A tentativa de golpe de estado denunciada nesta quarta-feira (26/6) pelo presidente Luis Arce reflete a complexa situação em que Bolívia está passando.
A denúncia do presidente ocorreu depois que soldados e veículos militares tomaram o controle da Praça Murillo, na capital administrativa boliviana, La Paz, e invadiram o Palácio Quemado, antiga sede do governo.
As ações militares foram lideradas pelo general Juan José Zúñiga, recentemente afastado do comando do Exército após fazer declarações contra o ex-presidente Evo Morales.
Zúñiga justificou a sua ofensiva perante a imprensa pela “situação do país” e acrescentou que as Forças Armadas pretendem “reestruturar a democracia”.

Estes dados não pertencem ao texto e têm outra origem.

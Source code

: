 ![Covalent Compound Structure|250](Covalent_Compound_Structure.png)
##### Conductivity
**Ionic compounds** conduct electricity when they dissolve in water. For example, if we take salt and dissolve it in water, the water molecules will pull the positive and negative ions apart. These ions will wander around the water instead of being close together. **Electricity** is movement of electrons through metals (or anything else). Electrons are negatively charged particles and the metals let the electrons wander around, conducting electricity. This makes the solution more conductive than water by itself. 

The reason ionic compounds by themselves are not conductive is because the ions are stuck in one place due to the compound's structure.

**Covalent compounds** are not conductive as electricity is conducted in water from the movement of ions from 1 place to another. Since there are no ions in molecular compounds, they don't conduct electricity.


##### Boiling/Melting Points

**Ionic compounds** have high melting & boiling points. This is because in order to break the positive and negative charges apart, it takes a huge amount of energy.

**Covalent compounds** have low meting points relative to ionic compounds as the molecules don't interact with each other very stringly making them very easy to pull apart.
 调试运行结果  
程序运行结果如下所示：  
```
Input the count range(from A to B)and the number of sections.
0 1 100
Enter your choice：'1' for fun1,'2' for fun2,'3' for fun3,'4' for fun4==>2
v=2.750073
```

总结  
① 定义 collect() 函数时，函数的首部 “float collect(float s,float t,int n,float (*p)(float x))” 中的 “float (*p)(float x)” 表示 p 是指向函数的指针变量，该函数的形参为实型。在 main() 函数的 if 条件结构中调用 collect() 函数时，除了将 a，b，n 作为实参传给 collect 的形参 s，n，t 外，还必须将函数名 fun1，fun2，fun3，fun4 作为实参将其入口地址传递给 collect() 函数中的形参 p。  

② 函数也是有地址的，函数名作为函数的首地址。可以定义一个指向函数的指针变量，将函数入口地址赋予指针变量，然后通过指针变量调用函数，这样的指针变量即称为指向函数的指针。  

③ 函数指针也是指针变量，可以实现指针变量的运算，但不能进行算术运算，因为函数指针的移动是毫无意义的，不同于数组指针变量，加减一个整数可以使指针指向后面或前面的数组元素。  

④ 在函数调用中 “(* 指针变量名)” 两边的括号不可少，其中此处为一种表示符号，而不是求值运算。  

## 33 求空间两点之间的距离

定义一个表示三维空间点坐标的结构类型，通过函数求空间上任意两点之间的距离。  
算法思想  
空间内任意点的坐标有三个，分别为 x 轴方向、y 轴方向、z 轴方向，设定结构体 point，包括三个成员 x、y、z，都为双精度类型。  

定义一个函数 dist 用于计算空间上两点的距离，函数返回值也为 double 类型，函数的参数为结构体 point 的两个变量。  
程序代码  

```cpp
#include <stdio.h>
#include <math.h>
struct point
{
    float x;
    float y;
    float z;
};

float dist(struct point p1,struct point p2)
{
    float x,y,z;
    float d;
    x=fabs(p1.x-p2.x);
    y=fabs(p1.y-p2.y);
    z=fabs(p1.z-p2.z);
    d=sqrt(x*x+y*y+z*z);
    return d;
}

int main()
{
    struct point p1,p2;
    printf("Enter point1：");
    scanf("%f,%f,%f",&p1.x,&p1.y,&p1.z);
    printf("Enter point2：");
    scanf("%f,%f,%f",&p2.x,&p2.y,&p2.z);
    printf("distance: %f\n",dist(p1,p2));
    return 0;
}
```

Embora o levante militar tenha sido controlado horas depois, com a detenção de Zúñiga, os bolivianos vivem momentos de incerteza.
O episódio, repudiado por todos os setores políticos, é um exemplo da crescente tensão que envolveu a Bolívia nos últimos meses.
Quais são os fatores que alimentaram essa tensão? Explicaremos abaixo.
1. Luta política entre Luis Arce e Evo Morales
A tentativa de golpe denunciada por Arce é o último episódio da turbulenta história política da Bolívia.
Nos seus 200 anos de história, o país andino enfrentou vários levantes e revoltas militares que abalaram os seus líderes.
As causas foram diversas, assim como os cenários políticos em que ocorreram.
Desta vez, a ofensiva do General Zúñiga foi precedida por uma escalada na luta pelo poder entre o ex-presidente Evo Morales e o seu sucessor, Luis Arce.
Isto causou uma divisão no Movimento ao Socialismo (MAS), o partido no poder.
A divisão tornou-se evidente em Setembro de 2023, quando Morales anunciou a sua candidatura presidencial para as eleições de 2025, desafiando abertamente Arce, que deverá tentar a reeleição.
O ex-presidente acusou o governo de tentar bloquear a sua candidatura e ameaçou que haveria uma “apreensão” na Bolívia caso fosse impedido de concorrer.
Evo Morales liderou o país durante quase 14 anos, até ter de o deixar em 2019, após eleições marcadas por acusações de fraude. O líder denunciou um golpe de Estado com apoio dos Estados Unidos e exilou-se.
Após um governo interino de 11 meses, Luis Arce obteve uma vitória decisiva nas eleições de outubro de 2020, permitindo o regresso do ex-presidente.
No entanto, o entusiasmo só garantiu alguns meses de calma, pois em pouco tempo a divisão começou a crescer entre os dois líderes do MAS. A tal ponto que, este ano, o partido celebrou o seu 29º aniversário em eventos separados, com os “evistas” em Santa Cruz e os “arcistas” em La Paz.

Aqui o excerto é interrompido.